Arnon Milchan nie toute aide de Netanyahu dans le projet de fusion Keshet-Reshet
Dans son témoignage, le magnat a indiqué que Sara Netanyahu ne s'était jamais plainte de ne pas recevoir de champagne, ajoutant qu'elle avait offert des cadeaux à sa famille à lui
Arnon Milchan s’est exprimé dimanche dans le cadre du procès pour corruption du Premier ministre Benjamin Netanyahu, disant que le Premier ministre n’était pas intervenu en sa faveur lors de l’avancée de la fusion proposée des deux chaînes de télévision Keshet et Reshet – une initiative dont il aurait profité financièrement.
Interrogé par l’avocat de la défense de Netanyahu, Milchan a déclaré que cette proposition de fusion entre les deux chaînes n’avait été qu’une vague idée qui ne s’était jamais développée de manière significative, et que le Premier ministre ne lui avait, de toute façon, apporté aucune aide.
D’autres témoins déterminants comme Shlomo Filber, ancien conseiller de premier plan de Netanyahu, avaient néanmoins fait savoir dans leurs témoignages que le Premier ministre avait tenté de venir en aide à Milchan, son ami – qui lui avait offert des cadeaux de luxe à hauteur de centaines de milliers de shekels – dans le cadre de la fusion envisagée.
Dans l’Affaire 1000, Netanyahu est accusé d’avoir abusé de son pouvoir pour privilégier les intérêts de Milchan – il l’aurait aidé à obtenir un visa de résidence à long-terme aux États-Unis, d’avoir promu une législation qui aurait permis au producteur de Hollywood d’avoir droit à des allègements fiscaux et d’avoir soutenu également la fusion Keshet-Reshet, alors même qu’il recevait des cadeaux luxueux de la part du milliardaire.
C’est la deuxième semaine du témoignage de Milchan, une deuxième semaine qui est largement consacrée au contre-interrogatoire de l’avocat de la Défense de Netanyahu, Amit Hadad.
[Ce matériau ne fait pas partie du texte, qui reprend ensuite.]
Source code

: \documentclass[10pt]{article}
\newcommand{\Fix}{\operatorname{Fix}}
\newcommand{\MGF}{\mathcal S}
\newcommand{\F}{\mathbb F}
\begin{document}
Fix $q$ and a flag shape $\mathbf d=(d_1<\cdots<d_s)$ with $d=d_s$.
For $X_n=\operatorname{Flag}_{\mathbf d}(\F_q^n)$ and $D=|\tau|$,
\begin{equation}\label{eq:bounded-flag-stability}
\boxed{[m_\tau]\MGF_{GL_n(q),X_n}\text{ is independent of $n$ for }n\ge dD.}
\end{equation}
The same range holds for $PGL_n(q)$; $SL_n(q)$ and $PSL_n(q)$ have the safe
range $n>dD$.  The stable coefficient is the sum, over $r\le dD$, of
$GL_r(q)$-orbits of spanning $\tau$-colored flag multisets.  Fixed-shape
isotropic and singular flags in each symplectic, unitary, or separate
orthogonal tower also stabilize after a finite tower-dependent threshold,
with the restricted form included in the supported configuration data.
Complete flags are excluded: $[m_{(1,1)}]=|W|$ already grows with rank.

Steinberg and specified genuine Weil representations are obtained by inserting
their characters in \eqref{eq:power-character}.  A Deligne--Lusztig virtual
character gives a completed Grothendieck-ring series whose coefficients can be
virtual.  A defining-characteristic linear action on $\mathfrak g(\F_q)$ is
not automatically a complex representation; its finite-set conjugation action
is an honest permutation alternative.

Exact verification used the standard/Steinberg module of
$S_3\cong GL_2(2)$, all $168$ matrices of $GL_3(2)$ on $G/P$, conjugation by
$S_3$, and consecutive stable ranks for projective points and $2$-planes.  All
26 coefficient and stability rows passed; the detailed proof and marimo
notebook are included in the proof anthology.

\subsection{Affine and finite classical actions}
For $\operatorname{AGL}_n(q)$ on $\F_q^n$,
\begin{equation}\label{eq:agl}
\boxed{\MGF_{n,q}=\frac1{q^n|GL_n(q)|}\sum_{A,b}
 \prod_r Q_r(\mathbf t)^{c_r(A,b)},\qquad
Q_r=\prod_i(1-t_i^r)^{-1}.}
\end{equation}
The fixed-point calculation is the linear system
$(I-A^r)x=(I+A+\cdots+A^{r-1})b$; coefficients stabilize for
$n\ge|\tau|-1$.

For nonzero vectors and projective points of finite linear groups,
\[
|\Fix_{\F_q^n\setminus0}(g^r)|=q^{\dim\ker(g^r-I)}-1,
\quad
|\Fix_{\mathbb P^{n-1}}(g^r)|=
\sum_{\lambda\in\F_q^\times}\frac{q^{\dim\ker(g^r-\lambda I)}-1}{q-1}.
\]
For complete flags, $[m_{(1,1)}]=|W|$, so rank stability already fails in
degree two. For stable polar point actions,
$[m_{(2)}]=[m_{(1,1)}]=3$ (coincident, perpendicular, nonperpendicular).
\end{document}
Le milliardaire témoigne actuellement par visioconférence depuis l’Old Sea Hotel de Brighton, au Royaume-Uni, devant la Cour de district de Jérusalem, où Netanyahu est actuellement sur le banc des accusés pour fraude et pour abus de confiance dans trois dossiers distincts et pour pots-de-vin dans l’un d’entre eux.
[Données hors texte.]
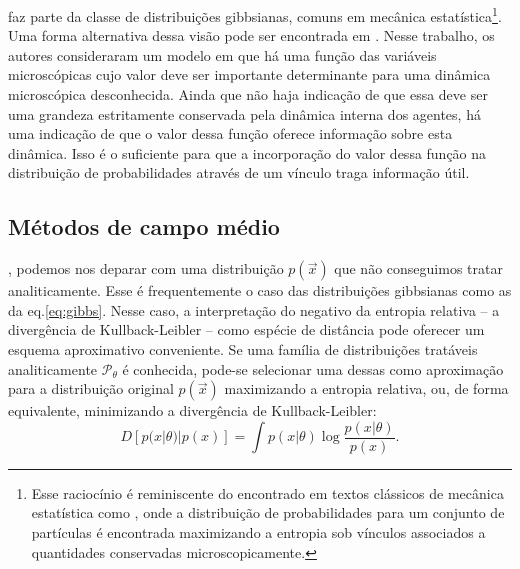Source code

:  faz parte da classe de distribuições gibbsianas, comuns em mecânica estatística\footnote{Esse raciocínio é reminiscente do encontrado em textos clássicos de mecânica estatística como \citet{Landau1980}, onde a distribuição de probabilidades para um conjunto de partículas é encontrada maximizando a entropia sob vínculos associados a quantidades conservadas microscopicamente.}\cite{Landau1980}. Uma forma alternativa dessa visão pode ser encontrada\cite{NCaticha2011} em \citet{NCaticha2011}. Nesse trabalho, os autores consideraram um modelo em que há uma função das variáveis microscópicas cujo valor deve ser importante determinante para uma dinâmica microscópica desconhecida. Ainda que não haja indicação de que essa deve ser uma grandeza estritamente conservada pela dinâmica interna dos agentes, há uma indicação de que o valor dessa função oferece informação sobre esta dinâmica. Isso é o suficiente para que a incorporação do valor dessa função na distribuição de probabilidades através de um vínculo traga informação útil. 

\subsection{Métodos de campo médio}
\label{sec:meanfield}
, podemos nos deparar com uma distribuição $p(\vec{x})$ que não conseguimos tratar analiticamente. Esse é frequentemente o caso das distribuições gibbsianas como as da eq.\eqref{eq:gibbs}. Nesse caso, a interpretação do negativo da entropia relativa -- a divergência de Kullback-Leibler -- como espécie de distância pode oferecer um esquema aproximativo conveniente. Se uma família de distribuições tratáveis analiticamente $\mathcal{P}_\theta$ é conhecida, pode-se selecionar uma dessas como aproximação para a distribuição original $p(\vec{x})$ maximizando a entropia relativa, ou, de forma equivalente, minimizando a divergência de Kullback-Leibler:
\begin{equation}
 D[ p(x|\theta)|p(x) ] = \int p(x|\theta) \log\frac{p(x|\theta)}{p(x)}.
\end{equation}
\clarificationneeded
Milchan — homme d’affaires bien connu et producteur à Hollywood qui est également actionnaire de la Dixième chaîne (devenue depuis la Treizième chaîne) exploitée par Reshet – a affirmé, dimanche, que le projet de fusion entre Keshet et Reshet n’était finalement pas allé bien loin.
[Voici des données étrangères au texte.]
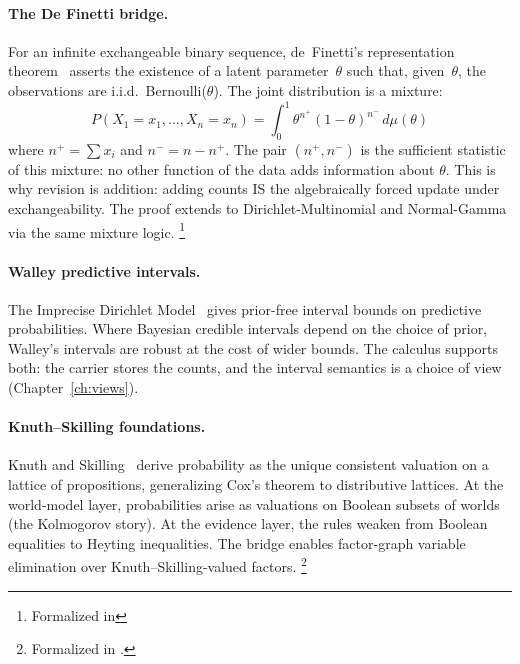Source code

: \documentclass[11pt,openany]{report}
\begin{document}
\paragraph{The De Finetti bridge.}
For an infinite exchangeable binary sequence, de~Finetti's
representation theorem~\cite{definetti1937} asserts the existence of a
latent parameter~$\theta$ such that, given~$\theta$, the observations
are i.i.d.\ Bernoulli($\theta$).  The joint distribution is a mixture:
\[
  P(X_1 = x_1, \ldots, X_n = x_n)
  = \int_0^1 \theta^{n^+}(1 - \theta)^{n^-} \, d\mu(\theta)
\]
where $n^+ = \sum x_i$ and $n^- = n - n^+$.  The pair $(n^+, n^-)$
is the sufficient statistic of this mixture: no other function of
the data adds information about $\theta$.  This is why revision is
addition: adding counts IS the algebraically forced update under
exchangeability.  The proof extends to Dirichlet-Multinomial and
Normal-Gamma via the same mixture logic.%
\footnote{Formalized in
}

\paragraph{Walley predictive intervals.}
The Imprecise Dirichlet Model~\cite{Walley1996BagOfMarbles} gives
prior-free interval bounds on predictive probabilities.  Where
Bayesian credible intervals depend on the choice of prior, Walley's
intervals are robust at the cost of wider bounds.  The calculus
supports both: the carrier stores the counts, and the interval
semantics is a choice of view (Chapter~\ref{ch:views}).

\paragraph{Knuth--Skilling foundations.}
Knuth and Skilling~\cite{KnuthSkilling2012} derive probability as
the unique consistent valuation on a lattice of propositions,
generalizing Cox's theorem to distributive lattices.  At the
world-model layer, probabilities arise as valuations on Boolean
subsets of worlds (the Kolmogorov story).  At the evidence layer, the
rules weaken from Boolean equalities to Heyting inequalities.  The
bridge enables factor-graph variable elimination over
Knuth--Skilling-valued factors.%
\footnote{Formalized in
.}
\end{document}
« Je vais raconter toute l’histoire de Reshet et Keshet très simplement, je n’avais pas envie de devenir investisseur avant qu’il y ait une fusion », a dit Milchan, dimanche.
Alors que le juge Moshe Baram lui demandait s’il y avait eu des négociations commerciales entre les deux parties, Milchan a déclaré que l’actionnaire majoritaire de Reshet, Udi Angel, n’était pas intéressé à l’idée d’une fusion.
« Il n’y a pas eu de négociations, il n’y a pas eu de prix, il n’y rien eu – juste des idées vagues », a-t-il dit.
Dans un témoignage livré devant le tribunal, l’année dernière, Filber avait indiqué que Netanyahu lui avait demandé d’aider Milchan sur des questions de régulation en lien avec la fusion.
Milchan a précisé dans son témoignage, dimanche, qu’il avait informé Netanyahu de l’idée « par rapport à sa casquette de ministre des Communications » – le Premier ministre était en charge de ce portefeuille à l’époque – et que Netanyahu avait été intéressé par cette idée, mais il a noté que la proposition n’était jamais allée suffisamment loin pour qu’une approbation en matière de régulation soit nécessaire.
Poursuivant son témoignage, le magnat d’Hollywood Arnon Milchan a aussi déclaré dimanche à la Cour que les cadeaux échangés l’ont été mutuellement, dans un esprit de camaraderie.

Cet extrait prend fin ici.